Why does the avocado have such giant seeds?

We adults were at a loss for an answer. Hmm, what exactly is the idea behind an avocado tree and its huge seeds? How can they possibly be dispersed, for example?

They definitely don’t float, like the coconut. Lord knows they don’t fly away in the wind. And if the intention is for animals to transport them, isn't it a rather risky evolutionary move to make a seed that is so heavy that no creature could possibly bear to carry it?

It turned out, however, that we were missing part of the picture, sitting as we were at the dinner table in the 21st century.

For the avocado makes its giant seed for a creature that no longer exists.

The giant sloth Megatherium lived in South America more than 12,000 years ago.

Megafauna

The avocado evolved in conjunction with a giant animal that lived in South America a long time ago. These included animals like the giant sloths, Lestodon or Megatherium, which were herbivores that could be almost as big as elephants.

Once upon a time there was a creature big enough to actually eat this thing whole.

These animals were large enough to eat an avocado whole. The well-protected seed withstood its journey through the intestines of the giant sloth, and was soon properly planted in a fertile heap of manure.

“The avocado is one of the clearest ‘footprints’ left by extinct megafauna,” says Klaus Høiland, professor emeritus at the University of Oslo, to sciencenorway.no.

Altered the landscape

Høiland says that huge animals, such as mastodons, mammoths, and giant sloths and armadillos, were found on most continents. They helped to shape the environment around them. They altered the landscape, and evolved partnerships with the species around them.

Large avocado fruits with nutritious pulp became perfect mouthfuls for huge herbivores. In turn, the animals helped to spread the avocado seeds far and wide.

And the avocado was by no means the only species that made mega-fruits for mega-mouths.

Giant thorns

The thorny honey locust also evolved in partnership with large animals, now extinct. The tree belongs to the pea flower family, and makes seeds in pods, just like sugar peas or beans. But the pods of the thorny honey locust can be up to half-a-metre long, precisely adapted to huge herbivores.

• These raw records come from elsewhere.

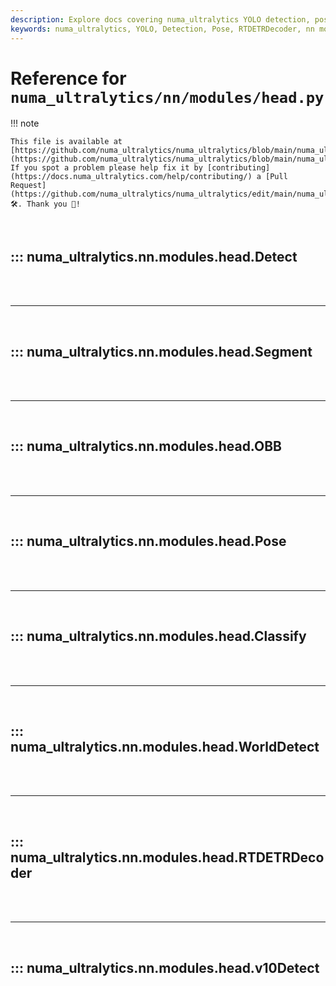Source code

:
 ```yaml
---
description: Explore docs covering numa_ultralytics YOLO detection, pose & RTDETRDecoder. Comprehensive guides to help you understand numa_ultralytics nn modules.
keywords: numa_ultralytics, YOLO, Detection, Pose, RTDETRDecoder, nn modules, guides
---
```


# Reference for `numa_ultralytics/nn/modules/head.py`

!!! note

    This file is available at [https://github.com/numa_ultralytics/numa_ultralytics/blob/main/numa_ultralytics/nn/modules/head.py](https://github.com/numa_ultralytics/numa_ultralytics/blob/main/numa_ultralytics/nn/modules/head.py). If you spot a problem please help fix it by [contributing](https://docs.numa_ultralytics.com/help/contributing/) a [Pull Request](https://github.com/numa_ultralytics/numa_ultralytics/edit/main/numa_ultralytics/nn/modules/head.py) 🛠️. Thank you 🙏!

<br>

## ::: numa_ultralytics.nn.modules.head.Detect

<br><br><hr><br>

## ::: numa_ultralytics.nn.modules.head.Segment

<br><br><hr><br>

## ::: numa_ultralytics.nn.modules.head.OBB

<br><br><hr><br>

## ::: numa_ultralytics.nn.modules.head.Pose

<br><br><hr><br>

## ::: numa_ultralytics.nn.modules.head.Classify

<br><br><hr><br>

## ::: numa_ultralytics.nn.modules.head.WorldDetect

<br><br><hr><br>

## ::: numa_ultralytics.nn.modules.head.RTDETRDecoder

<br><br><hr><br>

## ::: numa_ultralytics.nn.modules.head.v10Detect

<br><br>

But consider the feature that has given the tree part of its name.

Enormous spines protrude from the thorn tree trunk, powerful enough to protect the rest of the tree from the giant animals that once came to eat the pods.

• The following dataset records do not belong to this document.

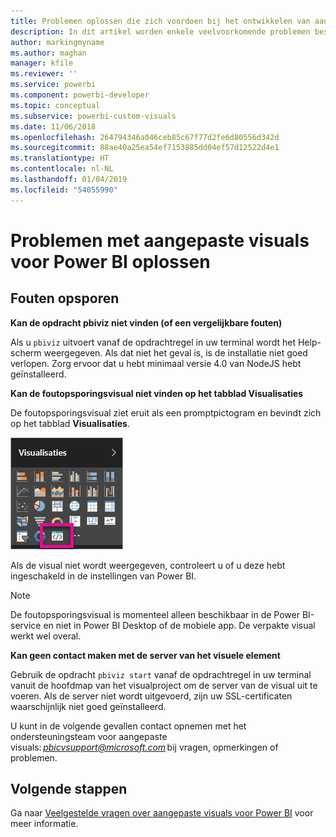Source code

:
 ```yaml
---
title: Problemen oplossen die zich voordoen bij het ontwikkelen van aangepaste visuals voor Power BI
description: In dit artikel worden enkele veelvoorkomende problemen besproken die kunnen optreden tijdens de ontwikkeling van een aangepaste visual voor Power BI.
author: markingmyname
ms.author: maghan
manager: kfile
ms.reviewer: ''
ms.service: powerbi
ms.component: powerbi-developer
ms.topic: conceptual
ms.subservice: powerbi-custom-visuals
ms.date: 11/06/2018
ms.openlocfilehash: 264794346a046ceb85c67f77d2fe6d80556d342d
ms.sourcegitcommit: 88ae40a25ea54ef7153885dd04ef57d12522d4e1
ms.translationtype: HT
ms.contentlocale: nl-NL
ms.lasthandoff: 01/04/2019
ms.locfileid: "54055990"
---
```

# <a name="troubleshoot-power-bi-custom-visuals"></a>Problemen met aangepaste visuals voor Power BI oplossen

## <a name="debug"></a>Fouten opsporen

**Kan de opdracht pbiviz niet vinden (of een vergelijkbare fouten)**

Als u `pbiviz` uitvoert vanaf de opdrachtregel in uw terminal wordt het Help-scherm weergegeven. Als dat niet het geval is, is de installatie niet goed verlopen. Zorg ervoor dat u hebt minimaal versie 4.0 van NodeJS hebt geïnstalleerd.

**Kan de foutopsporingsvisual niet vinden op het tabblad Visualisaties**

De foutopsporingsvisual ziet eruit als een promptpictogram en bevindt zich op het tabblad **Visualisaties**.

![Selectie van visual](media/power-bi-custom-visuals-troubleshoot/powerbi-developer-visual-selection.png)

Als de visual niet wordt weergegeven, controleert u of u deze hebt ingeschakeld in de instellingen van Power BI.

> [!NOTE]
> De foutopsporingsvisual is momenteel alleen beschikbaar in de Power BI-service en niet in Power BI Desktop of de mobiele app. De verpakte visual werkt wel overal.

**Kan geen contact maken met de server van het visuele element**

Gebruik de opdracht `pbiviz start` vanaf de opdrachtregel in uw terminal vanuit de hoofdmap van het visualproject om de server van de visual uit te voeren. Als de server niet wordt uitgevoerd, zijn uw SSL-certificaten waarschijnlijk niet goed geïnstalleerd.

U kunt in de volgende gevallen contact opnemen met het ondersteuningsteam voor aangepaste visuals: *pbicvsupport@microsoft.com* bij vragen, opmerkingen of problemen.

## <a name="next-steps"></a>Volgende stappen

Ga naar [Veelgestelde vragen over aangepaste visuals voor Power BI](power-bi-custom-visuals-faq.md#organizational-custom-visuals) voor meer informatie.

There are other examples as well.

The trunk of the thorny honey locust is festooned with formidable thorns, designed to keep giant animals at arm's length.

The Kentucky coffeetree is a clear candidate, with its heavy pods. Not to mention the handball-sized cannonballs that weigh the branches of Maclura pomifera, or osage orange, as the tree is called where it grows in the eastern United States.

Once upon a time, these giant fruits were breakfast and dinner for several-ton vegetarians.

But then something happened.

The fruits of the Kentucky coffeetree are leathery and poisonous to many animals alive today.

Went extinct

No one knows for sure how it happened. In the land of avocados in South America, the giant sloth was probably prey for huge predators that migrated from the north. And there is much to suggest that a certain two-legged creature with weapons and an unusually large brain also played a significant role.

At least there is no doubt about the result:

The giants fell. About 12,000 years ago, the giant sloth died out, along with most other huge herbivores.

But what happened to the plants that had specially adapted to these animals?

The partners that remained

“Many probably died out,” Høiland said

When these plants’ big partners stopped coming, there was no other creature able to scatter the giant seeds.

Other species are still waiting for a helpful creature to come.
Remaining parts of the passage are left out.